Task objective:
Each entry is to be retyped exactly as it appears. Leave the images out.

----

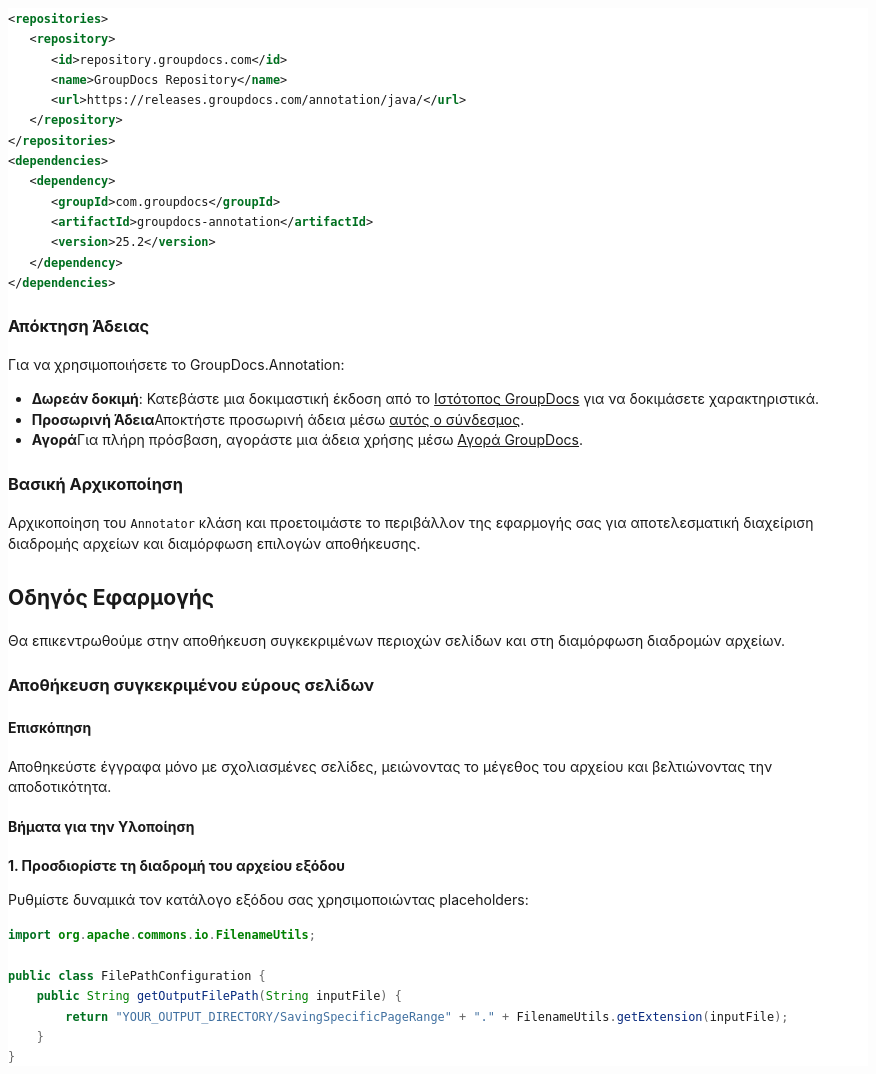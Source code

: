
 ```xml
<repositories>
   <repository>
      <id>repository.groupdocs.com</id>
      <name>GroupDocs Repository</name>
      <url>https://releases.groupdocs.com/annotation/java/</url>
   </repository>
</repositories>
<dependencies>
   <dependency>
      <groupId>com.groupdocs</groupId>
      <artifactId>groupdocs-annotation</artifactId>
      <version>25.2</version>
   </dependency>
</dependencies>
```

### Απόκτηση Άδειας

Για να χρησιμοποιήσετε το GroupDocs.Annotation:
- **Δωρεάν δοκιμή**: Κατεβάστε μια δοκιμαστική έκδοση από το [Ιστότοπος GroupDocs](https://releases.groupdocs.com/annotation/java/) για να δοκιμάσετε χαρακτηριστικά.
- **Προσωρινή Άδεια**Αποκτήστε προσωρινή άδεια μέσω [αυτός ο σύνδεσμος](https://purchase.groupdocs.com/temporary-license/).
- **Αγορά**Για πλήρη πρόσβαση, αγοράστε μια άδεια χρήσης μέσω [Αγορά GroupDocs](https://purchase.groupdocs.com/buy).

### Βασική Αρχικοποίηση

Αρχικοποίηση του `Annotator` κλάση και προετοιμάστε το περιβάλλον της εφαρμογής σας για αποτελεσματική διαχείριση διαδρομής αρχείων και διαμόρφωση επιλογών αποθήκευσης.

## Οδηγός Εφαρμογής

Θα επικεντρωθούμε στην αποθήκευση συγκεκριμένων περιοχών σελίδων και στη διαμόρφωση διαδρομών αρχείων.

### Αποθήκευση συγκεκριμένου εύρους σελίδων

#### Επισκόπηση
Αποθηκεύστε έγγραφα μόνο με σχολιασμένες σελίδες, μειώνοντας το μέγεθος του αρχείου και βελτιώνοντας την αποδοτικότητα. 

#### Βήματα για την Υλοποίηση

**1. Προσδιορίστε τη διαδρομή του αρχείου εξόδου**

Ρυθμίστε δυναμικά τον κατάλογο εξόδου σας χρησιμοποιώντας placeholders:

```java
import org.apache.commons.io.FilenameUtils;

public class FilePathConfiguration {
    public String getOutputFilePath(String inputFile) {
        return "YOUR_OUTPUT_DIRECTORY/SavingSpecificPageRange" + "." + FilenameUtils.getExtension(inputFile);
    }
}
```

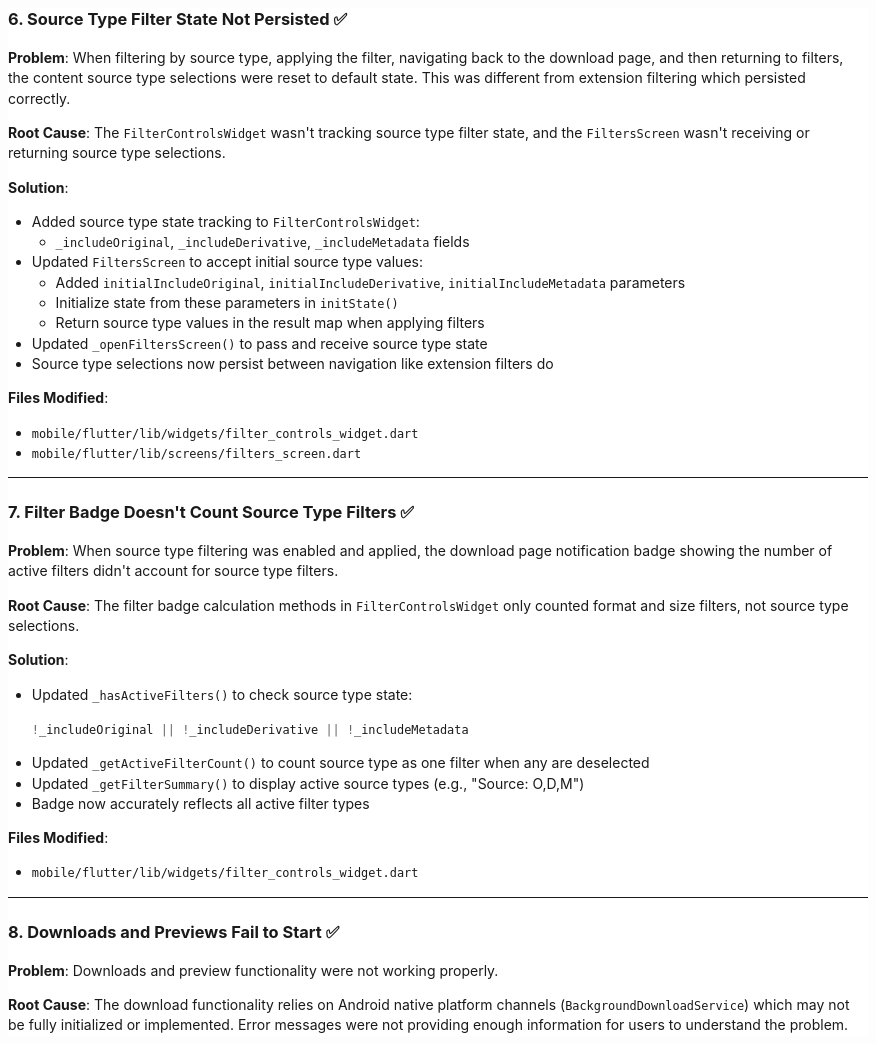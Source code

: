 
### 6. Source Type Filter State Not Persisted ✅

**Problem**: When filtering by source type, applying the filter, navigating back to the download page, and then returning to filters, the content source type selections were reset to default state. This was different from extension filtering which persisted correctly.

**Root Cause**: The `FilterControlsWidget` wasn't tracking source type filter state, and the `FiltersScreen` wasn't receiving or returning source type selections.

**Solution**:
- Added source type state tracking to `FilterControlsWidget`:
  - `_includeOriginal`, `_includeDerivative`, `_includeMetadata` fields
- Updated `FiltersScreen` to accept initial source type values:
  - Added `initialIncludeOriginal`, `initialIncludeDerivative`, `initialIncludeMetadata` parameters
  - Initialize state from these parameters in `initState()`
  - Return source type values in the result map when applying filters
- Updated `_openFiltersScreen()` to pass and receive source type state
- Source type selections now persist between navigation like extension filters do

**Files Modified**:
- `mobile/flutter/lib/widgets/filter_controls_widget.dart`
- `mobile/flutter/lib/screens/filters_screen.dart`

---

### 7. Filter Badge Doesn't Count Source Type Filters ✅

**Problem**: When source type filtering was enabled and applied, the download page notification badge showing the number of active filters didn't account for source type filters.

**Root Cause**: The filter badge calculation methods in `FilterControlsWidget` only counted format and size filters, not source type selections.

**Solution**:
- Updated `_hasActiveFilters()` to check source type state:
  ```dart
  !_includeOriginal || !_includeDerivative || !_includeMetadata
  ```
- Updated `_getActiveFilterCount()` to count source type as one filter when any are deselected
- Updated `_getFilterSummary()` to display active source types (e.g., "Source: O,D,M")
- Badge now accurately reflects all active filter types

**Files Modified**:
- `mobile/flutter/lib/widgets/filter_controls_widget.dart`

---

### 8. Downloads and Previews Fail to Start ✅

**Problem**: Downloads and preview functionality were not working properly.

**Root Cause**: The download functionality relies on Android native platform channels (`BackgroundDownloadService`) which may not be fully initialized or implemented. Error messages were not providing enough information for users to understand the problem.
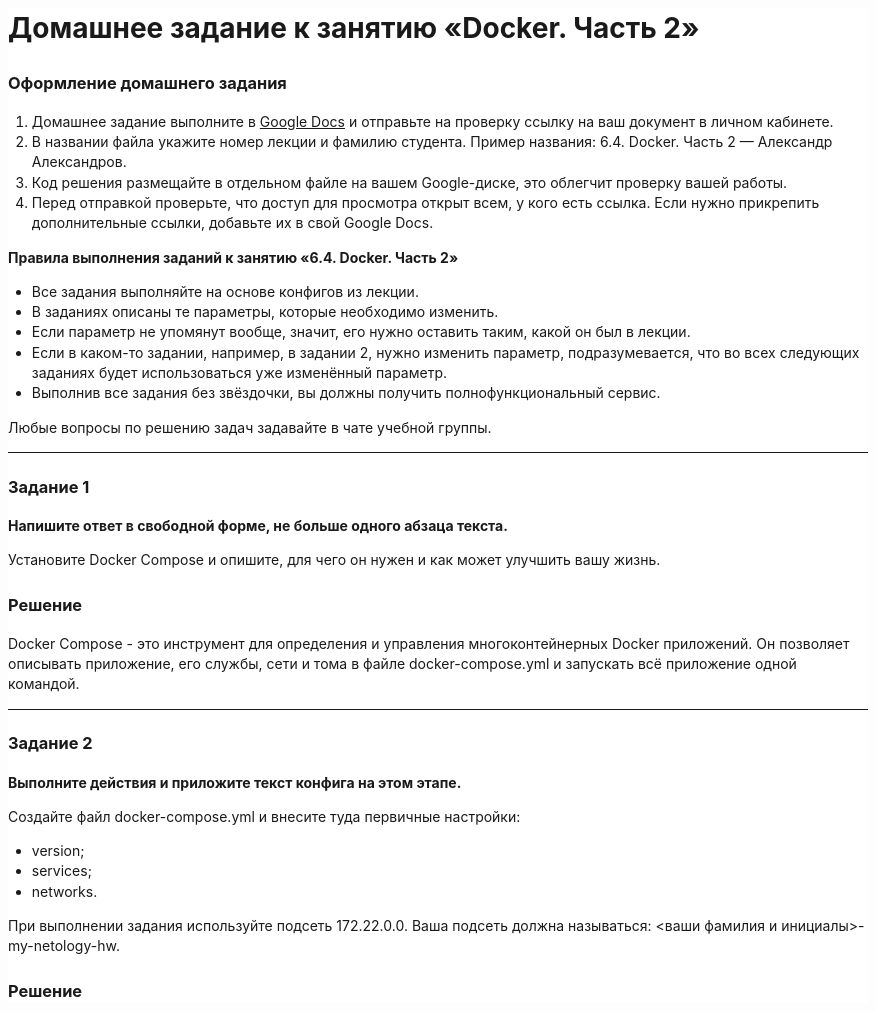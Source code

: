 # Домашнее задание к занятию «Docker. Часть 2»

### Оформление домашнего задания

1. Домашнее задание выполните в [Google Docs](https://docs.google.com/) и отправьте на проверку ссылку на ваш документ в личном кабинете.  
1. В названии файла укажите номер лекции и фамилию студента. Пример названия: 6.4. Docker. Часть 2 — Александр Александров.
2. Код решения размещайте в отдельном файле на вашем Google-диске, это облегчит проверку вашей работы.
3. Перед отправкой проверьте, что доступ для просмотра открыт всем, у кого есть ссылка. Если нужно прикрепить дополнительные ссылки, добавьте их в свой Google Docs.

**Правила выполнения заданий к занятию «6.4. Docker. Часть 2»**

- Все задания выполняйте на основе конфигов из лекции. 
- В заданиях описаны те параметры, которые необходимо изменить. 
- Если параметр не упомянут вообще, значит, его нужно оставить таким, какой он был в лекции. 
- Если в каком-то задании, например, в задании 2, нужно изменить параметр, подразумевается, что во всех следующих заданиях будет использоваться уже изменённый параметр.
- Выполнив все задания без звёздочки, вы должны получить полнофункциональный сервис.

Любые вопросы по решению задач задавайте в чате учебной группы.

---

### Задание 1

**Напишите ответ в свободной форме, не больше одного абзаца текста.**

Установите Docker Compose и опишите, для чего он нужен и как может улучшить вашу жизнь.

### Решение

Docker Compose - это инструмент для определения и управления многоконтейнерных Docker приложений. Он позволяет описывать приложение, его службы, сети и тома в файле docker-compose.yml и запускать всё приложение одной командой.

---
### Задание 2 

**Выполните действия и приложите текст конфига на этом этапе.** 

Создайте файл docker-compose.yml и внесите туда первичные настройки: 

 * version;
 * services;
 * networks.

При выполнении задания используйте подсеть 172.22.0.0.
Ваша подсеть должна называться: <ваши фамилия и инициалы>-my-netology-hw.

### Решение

----

Solution to the problem:
Source code

:
 ```xml
<repositories>
   <repository>
      <id>repository.groupdocs.com</id>
      <name>GroupDocs Repository</name>
      <url>https://releases.groupdocs.com/annotation/java/</url>
   </repository>
</repositories>
<dependencies>
   <dependency>
      <groupId>com.groupdocs</groupId>
      <artifactId>groupdocs-annotation</artifactId>
      <version>25.2</version>
   </dependency>
</dependencies>
```

### Απόκτηση Άδειας

Για να χρησιμοποιήσετε το GroupDocs.Annotation:
- **Δωρεάν δοκιμή**: Κατεβάστε μια δοκιμαστική έκδοση από το [Ιστότοπος GroupDocs](https://releases.groupdocs.com/annotation/java/) για να δοκιμάσετε χαρακτηριστικά.
- **Προσωρινή Άδεια**Αποκτήστε προσωρινή άδεια μέσω [αυτός ο σύνδεσμος](https://purchase.groupdocs.com/temporary-license/).
- **Αγορά**Για πλήρη πρόσβαση, αγοράστε μια άδεια χρήσης μέσω [Αγορά GroupDocs](https://purchase.groupdocs.com/buy).

### Βασική Αρχικοποίηση

Αρχικοποίηση του `Annotator` κλάση και προετοιμάστε το περιβάλλον της εφαρμογής σας για αποτελεσματική διαχείριση διαδρομής αρχείων και διαμόρφωση επιλογών αποθήκευσης.

## Οδηγός Εφαρμογής

Θα επικεντρωθούμε στην αποθήκευση συγκεκριμένων περιοχών σελίδων και στη διαμόρφωση διαδρομών αρχείων.

### Αποθήκευση συγκεκριμένου εύρους σελίδων

#### Επισκόπηση
Αποθηκεύστε έγγραφα μόνο με σχολιασμένες σελίδες, μειώνοντας το μέγεθος του αρχείου και βελτιώνοντας την αποδοτικότητα. 

#### Βήματα για την Υλοποίηση

**1. Προσδιορίστε τη διαδρομή του αρχείου εξόδου**

Ρυθμίστε δυναμικά τον κατάλογο εξόδου σας χρησιμοποιώντας placeholders:

```java
import org.apache.commons.io.FilenameUtils;

public class FilePathConfiguration {
    public String getOutputFilePath(String inputFile) {
        return "YOUR_OUTPUT_DIRECTORY/SavingSpecificPageRange" + "." + FilenameUtils.getExtension(inputFile);
    }
}
```

Source code

: 
### 6. Source Type Filter State Not Persisted ✅

**Problem**: When filtering by source type, applying the filter, navigating back to the download page, and then returning to filters, the content source type selections were reset to default state. This was different from extension filtering which persisted correctly.

**Root Cause**: The `FilterControlsWidget` wasn't tracking source type filter state, and the `FiltersScreen` wasn't receiving or returning source type selections.

**Solution**:
- Added source type state tracking to `FilterControlsWidget`:
  - `_includeOriginal`, `_includeDerivative`, `_includeMetadata` fields
- Updated `FiltersScreen` to accept initial source type values:
  - Added `initialIncludeOriginal`, `initialIncludeDerivative`, `initialIncludeMetadata` parameters
  - Initialize state from these parameters in `initState()`
  - Return source type values in the result map when applying filters
- Updated `_openFiltersScreen()` to pass and receive source type state
- Source type selections now persist between navigation like extension filters do

**Files Modified**:
- `mobile/flutter/lib/widgets/filter_controls_widget.dart`
- `mobile/flutter/lib/screens/filters_screen.dart`

---

### 7. Filter Badge Doesn't Count Source Type Filters ✅

**Problem**: When source type filtering was enabled and applied, the download page notification badge showing the number of active filters didn't account for source type filters.

**Root Cause**: The filter badge calculation methods in `FilterControlsWidget` only counted format and size filters, not source type selections.

**Solution**:
- Updated `_hasActiveFilters()` to check source type state:
  ```dart
  !_includeOriginal || !_includeDerivative || !_includeMetadata
  ```
- Updated `_getActiveFilterCount()` to count source type as one filter when any are deselected
- Updated `_getFilterSummary()` to display active source types (e.g., "Source: O,D,M")
- Badge now accurately reflects all active filter types

**Files Modified**:
- `mobile/flutter/lib/widgets/filter_controls_widget.dart`

---

### 8. Downloads and Previews Fail to Start ✅

**Problem**: Downloads and preview functionality were not working properly.

**Root Cause**: The download functionality relies on Android native platform channels (`BackgroundDownloadService`) which may not be fully initialized or implemented. Error messages were not providing enough information for users to understand the problem.
Source code

: # Домашнее задание к занятию «Docker. Часть 2»

### Оформление домашнего задания

1. Домашнее задание выполните в [Google Docs](https://docs.google.com/) и отправьте на проверку ссылку на ваш документ в личном кабинете.  
1. В названии файла укажите номер лекции и фамилию студента. Пример названия: 6.4. Docker. Часть 2 — Александр Александров.
2. Код решения размещайте в отдельном файле на вашем Google-диске, это облегчит проверку вашей работы.
3. Перед отправкой проверьте, что доступ для просмотра открыт всем, у кого есть ссылка. Если нужно прикрепить дополнительные ссылки, добавьте их в свой Google Docs.

**Правила выполнения заданий к занятию «6.4. Docker. Часть 2»**

- Все задания выполняйте на основе конфигов из лекции. 
- В заданиях описаны те параметры, которые необходимо изменить. 
- Если параметр не упомянут вообще, значит, его нужно оставить таким, какой он был в лекции. 
- Если в каком-то задании, например, в задании 2, нужно изменить параметр, подразумевается, что во всех следующих заданиях будет использоваться уже изменённый параметр.
- Выполнив все задания без звёздочки, вы должны получить полнофункциональный сервис.

Любые вопросы по решению задач задавайте в чате учебной группы.

---

### Задание 1

**Напишите ответ в свободной форме, не больше одного абзаца текста.**

Установите Docker Compose и опишите, для чего он нужен и как может улучшить вашу жизнь.

### Решение

Docker Compose - это инструмент для определения и управления многоконтейнерных Docker приложений. Он позволяет описывать приложение, его службы, сети и тома в файле docker-compose.yml и запускать всё приложение одной командой.

---
### Задание 2 

**Выполните действия и приложите текст конфига на этом этапе.** 

Создайте файл docker-compose.yml и внесите туда первичные настройки: 

 * version;
 * services;
 * networks.

При выполнении задания используйте подсеть 172.22.0.0.
Ваша подсеть должна называться: <ваши фамилия и инициалы>-my-netology-hw.

### Решение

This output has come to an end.